I think I'm four years old in these photos and apparently the pedagogical strategy of swim instructors was a little different back in the day, as it seems that they were literally throwing us into the pool. (that's me surfacing with the grimacing face)
Anyhow, its all very surreal to sit with my little boy at the edge of the same pool and listen to the instructor encouraging him to blow bubbles. He took his time to warm up to the whole situation, but luckily I'd had the forethought to take him to the pool on Friday for family swim time, so it wasn't a totally alien situation. Even so, he was not entirely enthralled by the whole idea. He was happy to sit on the steps with me, but I'm going to give him the benefit of the doubt and say he's not really a 'joiner'. The nice swimming instructor would say "All right, would you like to sit here on this frog?" and he'd say. "No." and then she'd say, "All right, lets pretend the water is paint and paint our bellies and arms, can you do that?" And he'd say. "No, I don't want to do that." No hysterics or crying or belligerence. He just calmly disinclined every invitation she made for the first 10 minutes or so. Things were exacerbated somewhat by the fact that right next door, on the other side of the privacy hedge there was some construction going on, and he could hear machines and he was pretty sure there was a digger there, or maybe a loader. Possibly a steam roller. Or a forklift. Maybe we should go check? He kept asking "what dat noise". Finally we promised him that if he went with the instructor and kicked his legs and blew bubbles, that we'd go and see the diggers after the lesson was over. Which seemed reasonable to him.
So he kicked. And bubbled. But he drew the line at floating on his back. No worries as we'll have plenty of time to work on that later. The instructor was very patient, and nice, but it was kind of funny, as one imagines that they are trained to praise the kids frequently in order to make this a positive event. However, the result was that she'd ask him to do something, like "Can you blow bubbles like a dolphin does?" and he'd look calmly at her and do.... nothing. And she'd say, "Awesome." Almost every request she made was punctuated by the same, ironically not very enthusiastic "Awesome." I said to Hubs later, "If he doesn't actually know what 'awesome' means, he's going to have a very odd definition of the word from her intonation and context. Basically, he'll think its something you say when you are unimpressed by someone's non-compliance."

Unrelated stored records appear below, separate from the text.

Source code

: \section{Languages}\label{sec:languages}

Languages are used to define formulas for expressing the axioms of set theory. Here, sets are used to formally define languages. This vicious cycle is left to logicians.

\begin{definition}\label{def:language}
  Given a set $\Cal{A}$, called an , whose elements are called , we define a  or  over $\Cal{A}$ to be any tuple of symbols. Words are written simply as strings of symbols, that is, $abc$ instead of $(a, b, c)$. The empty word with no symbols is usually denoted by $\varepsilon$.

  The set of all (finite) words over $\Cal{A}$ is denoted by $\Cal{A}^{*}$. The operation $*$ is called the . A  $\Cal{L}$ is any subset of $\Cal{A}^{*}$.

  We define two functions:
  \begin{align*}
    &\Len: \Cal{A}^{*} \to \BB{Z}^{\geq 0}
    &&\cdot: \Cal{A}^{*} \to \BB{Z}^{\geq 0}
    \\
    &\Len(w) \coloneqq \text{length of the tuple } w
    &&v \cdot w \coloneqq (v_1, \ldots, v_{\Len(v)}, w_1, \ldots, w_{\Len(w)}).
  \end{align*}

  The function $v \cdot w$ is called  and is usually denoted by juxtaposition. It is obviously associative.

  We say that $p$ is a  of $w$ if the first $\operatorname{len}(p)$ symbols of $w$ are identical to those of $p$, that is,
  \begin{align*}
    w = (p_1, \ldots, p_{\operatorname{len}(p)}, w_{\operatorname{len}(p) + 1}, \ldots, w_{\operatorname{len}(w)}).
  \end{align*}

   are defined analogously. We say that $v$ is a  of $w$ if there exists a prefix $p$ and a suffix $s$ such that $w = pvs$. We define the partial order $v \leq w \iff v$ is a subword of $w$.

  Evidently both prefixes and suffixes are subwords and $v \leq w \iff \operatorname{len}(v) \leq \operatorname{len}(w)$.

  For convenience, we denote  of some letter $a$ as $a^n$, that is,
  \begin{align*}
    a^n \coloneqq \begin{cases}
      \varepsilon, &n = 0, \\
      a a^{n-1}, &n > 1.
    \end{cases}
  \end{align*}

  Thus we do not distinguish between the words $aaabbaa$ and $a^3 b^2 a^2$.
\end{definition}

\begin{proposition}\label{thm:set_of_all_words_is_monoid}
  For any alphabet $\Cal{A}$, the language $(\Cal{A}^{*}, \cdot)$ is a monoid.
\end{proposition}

But on the whole it was a pretty positive experience. He told me tonight after dinner that next time he is going to jump into the pool and make a big splash! I told him I'm sure he will (though I'll believe it when I see it). But it was nice to be there, at the pool in the cool light of morning, floating in the blue with my Little Dude.
Just like these two! Another vintage family picture. That lady in the funky bikini is my Mom, and the little carrot top with her is my younger brother, known to some of my readers as Mr. Lemur Boy. Ah, how time flies.